[[ Given entries open ]]
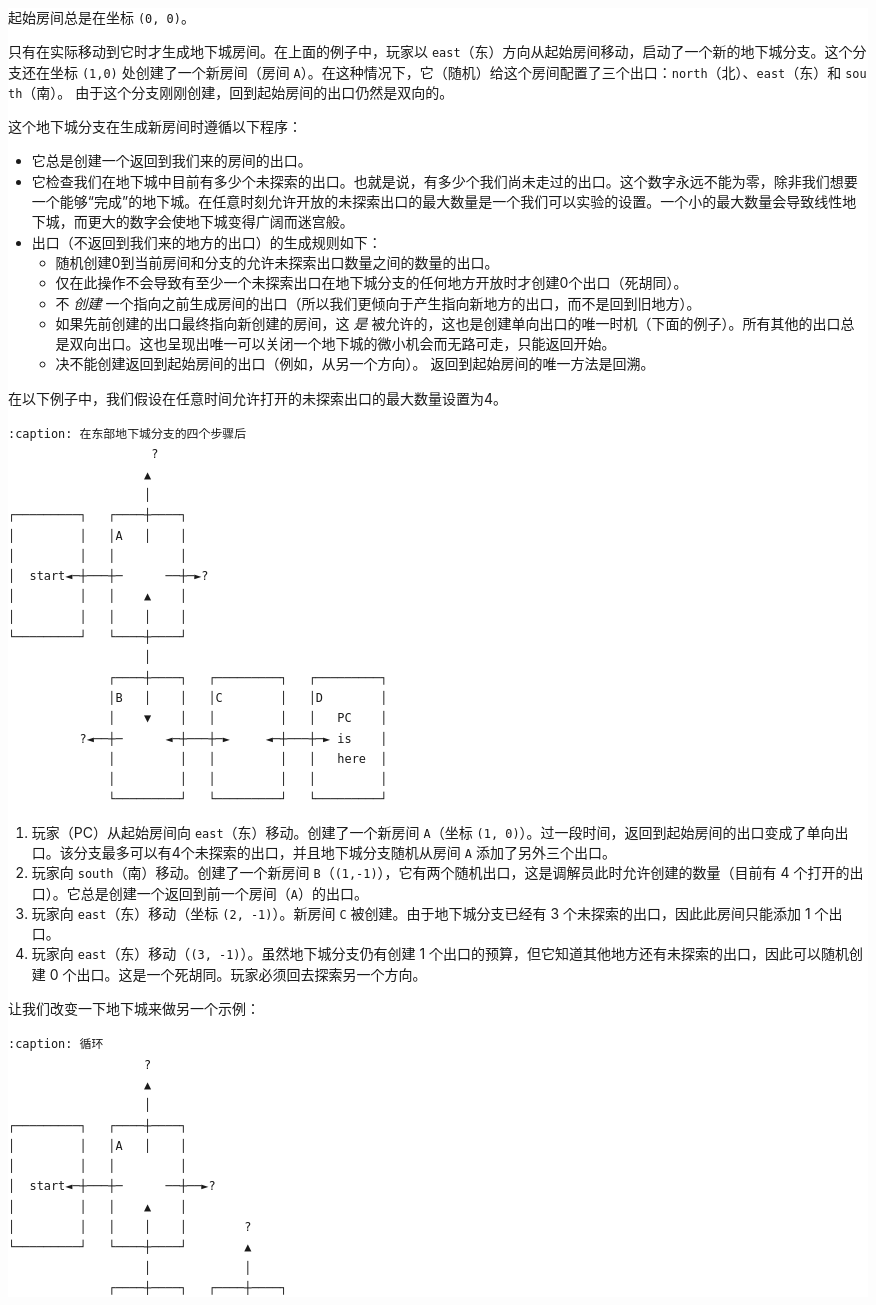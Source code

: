 
起始房间总是在坐标 `(0, 0)`。 

只有在实际移动到它时才生成地下城房间。在上面的例子中，玩家以 `east`（东）方向从起始房间移动，启动了一个新的地下城分支。这个分支还在坐标 `(1,0)` 处创建了一个新房间（房间 `A`）。在这种情况下，它（随机）给这个房间配置了三个出口：`north`（北）、`east`（东）和 `south`（南）。
由于这个分支刚刚创建，回到起始房间的出口仍然是双向的。

这个地下城分支在生成新房间时遵循以下程序：

- 它总是创建一个返回到我们来的房间的出口。
- 它检查我们在地下城中目前有多少个未探索的出口。也就是说，有多少个我们尚未走过的出口。这个数字永远不能为零，除非我们想要一个能够“完成”的地下城。在任意时刻允许开放的未探索出口的最大数量是一个我们可以实验的设置。一个小的最大数量会导致线性地下城，而更大的数字会使地下城变得广阔而迷宫般。
- 出口（不返回到我们来的地方的出口）的生成规则如下：
    - 随机创建0到当前房间和分支的允许未探索出口数量之间的数量的出口。
    - 仅在此操作不会导致有至少一个未探索出口在地下城分支的任何地方开放时才创建0个出口（死胡同）。
    - 不 _创建_ 一个指向之前生成房间的出口（所以我们更倾向于产生指向新地方的出口，而不是回到旧地方）。
    - 如果先前创建的出口最终指向新创建的房间，这 _是_ 被允许的，这也是创建单向出口的唯一时机（下面的例子）。所有其他的出口总是双向出口。这也呈现出唯一可以关闭一个地下城的微小机会而无路可走，只能返回开始。
    - 决不能创建返回到起始房间的出口（例如，从另一个方向）。 返回到起始房间的唯一方法是回溯。

在以下例子中，我们假设在任意时间允许打开的未探索出口的最大数量设置为4。

```{code-block}
:caption: 在东部地下城分支的四个步骤后
                    ?                                 
                   ▲                                 
                   │                                 
┌─────────┐   ┌────┼────┐                            
│         │   │A   │    │                            
│         │   │         │                            
│  start◄─┼───┼─      ──┼─►?                         
│         │   │    ▲    │                            
│         │   │    │    │                            
└─────────┘   └────┼────┘                            
                   │                                 
              ┌────┼────┐   ┌─────────┐   ┌─────────┐
              │B   │    │   │C        │   │D        │
              │    ▼    │   │         │   │   PC    │
          ?◄──┼─      ◄─┼───┼─►     ◄─┼───┼─► is    │
              │         │   │         │   │   here  │
              │         │   │         │   │         │
              └─────────┘   └─────────┘   └─────────┘
```

1. 玩家（PC）从起始房间向 `east`（东）移动。创建了一个新房间 `A`（坐标 `(1, 0)`）。过一段时间，返回到起始房间的出口变成了单向出口。该分支最多可以有4个未探索的出口，并且地下城分支随机从房间 `A` 添加了另外三个出口。
2. 玩家向 `south`（南）移动。创建了一个新房间 `B`（`(1,-1)`），它有两个随机出口，这是调解员此时允许创建的数量（目前有 4 个打开的出口）。它总是创建一个返回到前一个房间（`A`）的出口。
3. 玩家向 `east`（东）移动（坐标 `(2, -1)`）。新房间 `C` 被创建。由于地下城分支已经有 3 个未探索的出口，因此此房间只能添加 1 个出口。
4. 玩家向 `east`（东）移动（`(3, -1)`）。虽然地下城分支仍有创建 1 个出口的预算，但它知道其他地方还有未探索的出口，因此可以随机创建 0 个出口。这是一个死胡同。玩家必须回去探索另一个方向。

让我们改变一下地下城来做另一个示例：

```{code-block}
:caption: 循环
                   ?                   
                   ▲                   
                   │                   
┌─────────┐   ┌────┼────┐              
│         │   │A   │    │              
│         │   │         │              
│  start◄─┼───┼─      ──┼──►?           
│         │   │    ▲    │              
│         │   │    │    │        ?     
└─────────┘   └────┼────┘        ▲     
                   │             │     
              ┌────┼────┐   ┌────┼────┐
```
[[ Given entries closed ]]
Problem description :: Everything in the entries above except the pictures should be given again exactly.

Solution to the problem ::
Source code

: 
起始房间总是在坐标 `(0, 0)`。 

只有在实际移动到它时才生成地下城房间。在上面的例子中，玩家以 `east`（东）方向从起始房间移动，启动了一个新的地下城分支。这个分支还在坐标 `(1,0)` 处创建了一个新房间（房间 `A`）。在这种情况下，它（随机）给这个房间配置了三个出口：`north`（北）、`east`（东）和 `south`（南）。
由于这个分支刚刚创建，回到起始房间的出口仍然是双向的。

这个地下城分支在生成新房间时遵循以下程序：

- 它总是创建一个返回到我们来的房间的出口。
- 它检查我们在地下城中目前有多少个未探索的出口。也就是说，有多少个我们尚未走过的出口。这个数字永远不能为零，除非我们想要一个能够“完成”的地下城。在任意时刻允许开放的未探索出口的最大数量是一个我们可以实验的设置。一个小的最大数量会导致线性地下城，而更大的数字会使地下城变得广阔而迷宫般。
- 出口（不返回到我们来的地方的出口）的生成规则如下：
    - 随机创建0到当前房间和分支的允许未探索出口数量之间的数量的出口。
    - 仅在此操作不会导致有至少一个未探索出口在地下城分支的任何地方开放时才创建0个出口（死胡同）。
    - 不 _创建_ 一个指向之前生成房间的出口（所以我们更倾向于产生指向新地方的出口，而不是回到旧地方）。
    - 如果先前创建的出口最终指向新创建的房间，这 _是_ 被允许的，这也是创建单向出口的唯一时机（下面的例子）。所有其他的出口总是双向出口。这也呈现出唯一可以关闭一个地下城的微小机会而无路可走，只能返回开始。
    - 决不能创建返回到起始房间的出口（例如，从另一个方向）。 返回到起始房间的唯一方法是回溯。

在以下例子中，我们假设在任意时间允许打开的未探索出口的最大数量设置为4。

```{code-block}
:caption: 在东部地下城分支的四个步骤后
                    ?                                 
                   ▲                                 
                   │                                 
┌─────────┐   ┌────┼────┐                            
│         │   │A   │    │                            
│         │   │         │                            
│  start◄─┼───┼─      ──┼─►?                         
│         │   │    ▲    │                            
│         │   │    │    │                            
└─────────┘   └────┼────┘                            
                   │                                 
              ┌────┼────┐   ┌─────────┐   ┌─────────┐
              │B   │    │   │C        │   │D        │
              │    ▼    │   │         │   │   PC    │
          ?◄──┼─      ◄─┼───┼─►     ◄─┼───┼─► is    │
              │         │   │         │   │   here  │
              │         │   │         │   │         │
              └─────────┘   └─────────┘   └─────────┘
```

1. 玩家（PC）从起始房间向 `east`（东）移动。创建了一个新房间 `A`（坐标 `(1, 0)`）。过一段时间，返回到起始房间的出口变成了单向出口。该分支最多可以有4个未探索的出口，并且地下城分支随机从房间 `A` 添加了另外三个出口。
2. 玩家向 `south`（南）移动。创建了一个新房间 `B`（`(1,-1)`），它有两个随机出口，这是调解员此时允许创建的数量（目前有 4 个打开的出口）。它总是创建一个返回到前一个房间（`A`）的出口。
3. 玩家向 `east`（东）移动（坐标 `(2, -1)`）。新房间 `C` 被创建。由于地下城分支已经有 3 个未探索的出口，因此此房间只能添加 1 个出口。
4. 玩家向 `east`（东）移动（`(3, -1)`）。虽然地下城分支仍有创建 1 个出口的预算，但它知道其他地方还有未探索的出口，因此可以随机创建 0 个出口。这是一个死胡同。玩家必须回去探索另一个方向。

让我们改变一下地下城来做另一个示例：

```{code-block}
:caption: 循环
                   ?                   
                   ▲                   
                   │                   
┌─────────┐   ┌────┼────┐              
│         │   │A   │    │              
│         │   │         │              
│  start◄─┼───┼─      ──┼──►?           
│         │   │    ▲    │              
│         │   │    │    │        ?     
└─────────┘   └────┼────┘        ▲     
                   │             │     
              ┌────┼────┐   ┌────┼────┐
```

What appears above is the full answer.